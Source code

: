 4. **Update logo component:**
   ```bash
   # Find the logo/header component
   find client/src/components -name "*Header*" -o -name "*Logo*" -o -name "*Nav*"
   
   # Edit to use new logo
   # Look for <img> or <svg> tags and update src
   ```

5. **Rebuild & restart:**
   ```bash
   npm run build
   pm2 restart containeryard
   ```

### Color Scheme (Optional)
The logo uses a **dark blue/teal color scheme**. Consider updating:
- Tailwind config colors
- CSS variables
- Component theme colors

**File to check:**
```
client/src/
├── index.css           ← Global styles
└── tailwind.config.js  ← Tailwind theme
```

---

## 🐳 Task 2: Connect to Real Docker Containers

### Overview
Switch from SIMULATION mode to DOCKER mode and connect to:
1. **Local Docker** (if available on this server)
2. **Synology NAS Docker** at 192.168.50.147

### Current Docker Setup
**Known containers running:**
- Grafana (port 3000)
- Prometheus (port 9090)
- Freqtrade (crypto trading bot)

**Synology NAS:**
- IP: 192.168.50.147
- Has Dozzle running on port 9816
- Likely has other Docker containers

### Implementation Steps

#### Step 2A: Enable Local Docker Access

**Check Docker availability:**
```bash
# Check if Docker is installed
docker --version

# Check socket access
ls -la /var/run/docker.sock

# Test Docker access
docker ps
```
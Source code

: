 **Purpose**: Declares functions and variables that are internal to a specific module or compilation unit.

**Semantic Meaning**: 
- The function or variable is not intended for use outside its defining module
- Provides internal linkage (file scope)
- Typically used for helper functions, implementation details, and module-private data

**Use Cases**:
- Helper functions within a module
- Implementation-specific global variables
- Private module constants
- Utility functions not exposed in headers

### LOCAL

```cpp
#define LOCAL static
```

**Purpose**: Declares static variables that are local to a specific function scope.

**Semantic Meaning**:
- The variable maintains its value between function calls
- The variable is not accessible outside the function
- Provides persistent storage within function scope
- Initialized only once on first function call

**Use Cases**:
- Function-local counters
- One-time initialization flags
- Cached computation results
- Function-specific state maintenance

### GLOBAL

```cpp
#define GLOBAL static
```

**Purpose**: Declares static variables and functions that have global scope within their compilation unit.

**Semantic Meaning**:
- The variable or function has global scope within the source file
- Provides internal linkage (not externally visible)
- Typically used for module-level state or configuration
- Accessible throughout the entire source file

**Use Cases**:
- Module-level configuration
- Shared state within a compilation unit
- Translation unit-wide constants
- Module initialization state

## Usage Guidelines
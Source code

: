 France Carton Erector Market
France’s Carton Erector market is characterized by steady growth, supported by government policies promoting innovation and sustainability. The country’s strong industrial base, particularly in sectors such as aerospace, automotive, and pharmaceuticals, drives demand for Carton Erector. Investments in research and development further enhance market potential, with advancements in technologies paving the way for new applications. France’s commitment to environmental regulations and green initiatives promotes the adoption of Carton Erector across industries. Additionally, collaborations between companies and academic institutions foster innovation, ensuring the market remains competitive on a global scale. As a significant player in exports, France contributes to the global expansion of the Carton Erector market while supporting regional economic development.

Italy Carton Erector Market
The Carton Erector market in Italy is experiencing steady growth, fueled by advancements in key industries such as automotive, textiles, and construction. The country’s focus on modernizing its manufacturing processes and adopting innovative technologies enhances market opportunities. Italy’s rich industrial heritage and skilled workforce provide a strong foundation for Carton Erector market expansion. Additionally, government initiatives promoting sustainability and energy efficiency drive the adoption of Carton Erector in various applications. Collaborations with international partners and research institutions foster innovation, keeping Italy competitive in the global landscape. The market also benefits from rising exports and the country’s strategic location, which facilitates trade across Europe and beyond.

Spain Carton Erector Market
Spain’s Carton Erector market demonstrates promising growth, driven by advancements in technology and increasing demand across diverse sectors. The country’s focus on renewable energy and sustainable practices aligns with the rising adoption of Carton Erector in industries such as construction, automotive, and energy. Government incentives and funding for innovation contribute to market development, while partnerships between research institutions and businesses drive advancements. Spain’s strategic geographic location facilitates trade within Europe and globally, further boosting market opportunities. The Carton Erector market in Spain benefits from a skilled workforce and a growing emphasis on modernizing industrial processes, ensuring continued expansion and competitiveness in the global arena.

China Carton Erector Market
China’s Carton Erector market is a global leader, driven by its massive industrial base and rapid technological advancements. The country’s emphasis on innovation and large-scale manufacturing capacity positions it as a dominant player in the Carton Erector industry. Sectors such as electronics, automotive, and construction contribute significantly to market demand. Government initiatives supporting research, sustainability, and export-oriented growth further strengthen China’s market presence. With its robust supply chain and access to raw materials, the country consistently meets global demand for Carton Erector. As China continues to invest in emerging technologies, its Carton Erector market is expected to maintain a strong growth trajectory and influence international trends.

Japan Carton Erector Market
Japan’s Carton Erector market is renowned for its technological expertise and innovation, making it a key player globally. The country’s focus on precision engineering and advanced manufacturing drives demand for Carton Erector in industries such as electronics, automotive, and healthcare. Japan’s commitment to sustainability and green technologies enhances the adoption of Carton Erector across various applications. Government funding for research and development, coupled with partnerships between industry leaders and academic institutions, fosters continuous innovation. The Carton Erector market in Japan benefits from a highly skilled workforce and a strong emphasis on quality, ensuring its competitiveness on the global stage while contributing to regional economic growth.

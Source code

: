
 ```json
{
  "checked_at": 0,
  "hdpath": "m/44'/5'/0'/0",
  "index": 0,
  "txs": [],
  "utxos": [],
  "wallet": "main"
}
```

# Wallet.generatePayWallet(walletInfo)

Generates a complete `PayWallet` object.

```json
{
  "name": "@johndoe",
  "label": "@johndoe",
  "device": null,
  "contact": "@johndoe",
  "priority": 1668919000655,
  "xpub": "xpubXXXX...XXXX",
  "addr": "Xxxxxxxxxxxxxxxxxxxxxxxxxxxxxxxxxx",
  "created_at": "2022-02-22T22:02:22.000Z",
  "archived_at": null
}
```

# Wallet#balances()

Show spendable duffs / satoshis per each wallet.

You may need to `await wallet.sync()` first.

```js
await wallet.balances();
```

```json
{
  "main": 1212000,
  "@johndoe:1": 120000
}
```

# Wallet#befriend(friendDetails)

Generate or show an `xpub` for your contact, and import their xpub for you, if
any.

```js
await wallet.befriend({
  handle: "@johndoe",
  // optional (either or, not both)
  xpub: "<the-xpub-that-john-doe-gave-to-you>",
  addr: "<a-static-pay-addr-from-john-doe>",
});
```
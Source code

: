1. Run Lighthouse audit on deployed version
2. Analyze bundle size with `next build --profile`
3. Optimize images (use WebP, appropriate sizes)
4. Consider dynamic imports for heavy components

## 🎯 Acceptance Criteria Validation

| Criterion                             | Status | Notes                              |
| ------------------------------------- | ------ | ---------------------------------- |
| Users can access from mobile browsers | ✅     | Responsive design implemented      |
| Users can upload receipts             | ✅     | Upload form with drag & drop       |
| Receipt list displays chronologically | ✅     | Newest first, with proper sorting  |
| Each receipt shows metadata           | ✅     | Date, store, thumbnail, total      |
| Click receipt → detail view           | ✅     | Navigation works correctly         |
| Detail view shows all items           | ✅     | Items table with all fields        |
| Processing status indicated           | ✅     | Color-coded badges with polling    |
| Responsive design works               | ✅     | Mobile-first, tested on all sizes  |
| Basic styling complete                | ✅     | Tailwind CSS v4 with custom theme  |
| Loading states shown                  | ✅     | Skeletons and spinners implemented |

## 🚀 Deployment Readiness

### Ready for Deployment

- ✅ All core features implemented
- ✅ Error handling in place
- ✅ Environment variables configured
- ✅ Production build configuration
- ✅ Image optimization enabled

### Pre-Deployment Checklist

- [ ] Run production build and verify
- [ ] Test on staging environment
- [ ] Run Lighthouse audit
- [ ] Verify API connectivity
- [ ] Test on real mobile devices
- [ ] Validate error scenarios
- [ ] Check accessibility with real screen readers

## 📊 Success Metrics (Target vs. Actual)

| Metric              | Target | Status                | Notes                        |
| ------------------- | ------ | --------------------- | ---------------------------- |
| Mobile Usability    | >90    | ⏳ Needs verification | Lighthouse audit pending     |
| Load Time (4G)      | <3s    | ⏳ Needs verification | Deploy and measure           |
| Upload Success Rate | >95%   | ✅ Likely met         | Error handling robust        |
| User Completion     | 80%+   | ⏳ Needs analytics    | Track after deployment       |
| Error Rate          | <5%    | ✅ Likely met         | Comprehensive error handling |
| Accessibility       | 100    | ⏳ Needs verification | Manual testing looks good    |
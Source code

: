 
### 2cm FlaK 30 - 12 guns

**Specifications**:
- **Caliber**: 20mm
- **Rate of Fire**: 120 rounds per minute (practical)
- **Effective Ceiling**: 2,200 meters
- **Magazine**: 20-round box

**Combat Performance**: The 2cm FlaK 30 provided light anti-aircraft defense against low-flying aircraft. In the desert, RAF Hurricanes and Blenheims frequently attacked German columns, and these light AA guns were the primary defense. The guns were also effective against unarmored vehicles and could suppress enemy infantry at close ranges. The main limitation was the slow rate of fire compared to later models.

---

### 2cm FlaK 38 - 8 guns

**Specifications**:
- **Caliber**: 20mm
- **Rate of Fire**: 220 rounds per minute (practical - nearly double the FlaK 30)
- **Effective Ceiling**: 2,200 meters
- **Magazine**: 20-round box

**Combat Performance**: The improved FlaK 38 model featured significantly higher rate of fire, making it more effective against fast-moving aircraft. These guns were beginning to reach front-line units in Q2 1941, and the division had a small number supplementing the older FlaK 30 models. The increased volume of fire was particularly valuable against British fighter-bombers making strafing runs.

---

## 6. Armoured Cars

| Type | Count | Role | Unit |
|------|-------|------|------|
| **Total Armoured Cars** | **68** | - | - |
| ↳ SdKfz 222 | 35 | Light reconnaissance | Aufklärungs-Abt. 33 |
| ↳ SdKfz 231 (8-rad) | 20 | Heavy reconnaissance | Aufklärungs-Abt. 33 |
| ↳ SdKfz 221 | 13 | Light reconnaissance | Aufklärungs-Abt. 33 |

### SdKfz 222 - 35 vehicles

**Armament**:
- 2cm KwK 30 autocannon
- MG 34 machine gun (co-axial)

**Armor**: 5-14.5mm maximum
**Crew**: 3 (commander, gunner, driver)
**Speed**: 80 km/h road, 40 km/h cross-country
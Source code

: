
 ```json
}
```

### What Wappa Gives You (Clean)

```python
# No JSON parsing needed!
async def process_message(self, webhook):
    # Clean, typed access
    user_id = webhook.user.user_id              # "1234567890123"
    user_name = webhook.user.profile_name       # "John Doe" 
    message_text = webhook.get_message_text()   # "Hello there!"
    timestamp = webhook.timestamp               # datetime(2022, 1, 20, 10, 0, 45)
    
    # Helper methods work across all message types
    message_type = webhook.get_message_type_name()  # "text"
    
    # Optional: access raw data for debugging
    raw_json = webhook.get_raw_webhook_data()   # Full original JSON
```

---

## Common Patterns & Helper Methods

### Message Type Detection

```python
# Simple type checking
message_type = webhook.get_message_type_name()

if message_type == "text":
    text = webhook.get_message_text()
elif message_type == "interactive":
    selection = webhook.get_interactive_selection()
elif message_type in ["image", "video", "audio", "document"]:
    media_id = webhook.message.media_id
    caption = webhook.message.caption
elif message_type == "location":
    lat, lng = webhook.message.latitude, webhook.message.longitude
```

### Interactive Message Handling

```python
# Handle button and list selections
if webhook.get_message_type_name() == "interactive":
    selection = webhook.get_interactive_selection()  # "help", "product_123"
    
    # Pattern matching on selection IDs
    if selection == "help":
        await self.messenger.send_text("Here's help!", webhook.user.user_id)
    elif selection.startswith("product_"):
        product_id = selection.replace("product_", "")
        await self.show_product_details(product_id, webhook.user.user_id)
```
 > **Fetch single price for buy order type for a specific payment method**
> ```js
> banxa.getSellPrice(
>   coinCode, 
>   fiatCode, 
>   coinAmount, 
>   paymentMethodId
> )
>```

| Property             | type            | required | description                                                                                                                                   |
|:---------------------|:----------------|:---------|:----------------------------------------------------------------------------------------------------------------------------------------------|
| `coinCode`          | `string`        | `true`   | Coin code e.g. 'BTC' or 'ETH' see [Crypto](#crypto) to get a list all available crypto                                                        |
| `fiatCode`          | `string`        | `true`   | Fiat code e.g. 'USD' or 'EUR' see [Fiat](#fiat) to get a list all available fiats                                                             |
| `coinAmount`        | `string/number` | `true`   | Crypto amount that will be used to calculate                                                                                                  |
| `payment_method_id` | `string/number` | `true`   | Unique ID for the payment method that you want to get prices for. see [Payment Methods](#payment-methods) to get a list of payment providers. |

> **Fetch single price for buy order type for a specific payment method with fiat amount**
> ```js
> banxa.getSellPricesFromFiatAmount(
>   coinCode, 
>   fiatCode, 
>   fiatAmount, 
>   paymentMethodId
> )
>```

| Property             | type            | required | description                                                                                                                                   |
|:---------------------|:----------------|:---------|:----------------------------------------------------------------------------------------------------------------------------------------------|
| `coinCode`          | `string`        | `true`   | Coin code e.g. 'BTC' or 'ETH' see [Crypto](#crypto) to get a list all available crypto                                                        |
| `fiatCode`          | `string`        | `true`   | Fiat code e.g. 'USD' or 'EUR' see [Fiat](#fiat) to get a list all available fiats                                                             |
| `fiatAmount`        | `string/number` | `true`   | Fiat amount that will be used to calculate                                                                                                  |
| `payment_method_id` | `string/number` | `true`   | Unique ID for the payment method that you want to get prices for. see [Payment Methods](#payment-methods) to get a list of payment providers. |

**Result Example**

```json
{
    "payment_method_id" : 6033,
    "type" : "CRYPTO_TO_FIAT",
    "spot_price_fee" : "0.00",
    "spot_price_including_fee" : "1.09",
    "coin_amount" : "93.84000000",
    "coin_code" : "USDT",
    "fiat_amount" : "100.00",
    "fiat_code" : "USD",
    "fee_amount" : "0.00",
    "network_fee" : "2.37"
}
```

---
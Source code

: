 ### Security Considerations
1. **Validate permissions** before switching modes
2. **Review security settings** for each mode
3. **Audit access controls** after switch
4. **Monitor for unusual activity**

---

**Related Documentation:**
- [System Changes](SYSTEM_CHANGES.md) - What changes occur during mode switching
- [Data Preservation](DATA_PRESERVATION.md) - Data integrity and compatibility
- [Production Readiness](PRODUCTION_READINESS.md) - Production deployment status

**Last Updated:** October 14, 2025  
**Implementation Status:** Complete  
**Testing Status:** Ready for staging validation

__________________________________________________

### Goal of the exercise:
Gather up every line from the listing above in which the word "strategic" occurs.

### Answer to this exercise:
The Carton Erector market in Italy is experiencing steady growth, fueled by advancements in key industries such as automotive, textiles, and construction. The country’s focus on modernizing its manufacturing processes and adopting innovative technologies enhances market opportunities. Italy’s rich industrial heritage and skilled workforce provide a strong foundation for Carton Erector market expansion. Additionally, government initiatives promoting sustainability and energy efficiency drive the adoption of Carton Erector in various applications. Collaborations with international partners and research institutions foster innovation, keeping Italy competitive in the global landscape. The market also benefits from rising exports and the country’s strategic location, which facilitates trade across Europe and beyond.
Spain’s Carton Erector market demonstrates promising growth, driven by advancements in technology and increasing demand across diverse sectors. The country’s focus on renewable energy and sustainable practices aligns with the rising adoption of Carton Erector in industries such as construction, automotive, and energy. Government incentives and funding for innovation contribute to market development, while partnerships between research institutions and businesses drive advancements. Spain’s strategic geographic location facilitates trade within Europe and globally, further boosting market opportunities. The Carton Erector market in Spain benefits from a skilled workforce and a growing emphasis on modernizing industrial processes, ensuring continued expansion and competitiveness in the global arena.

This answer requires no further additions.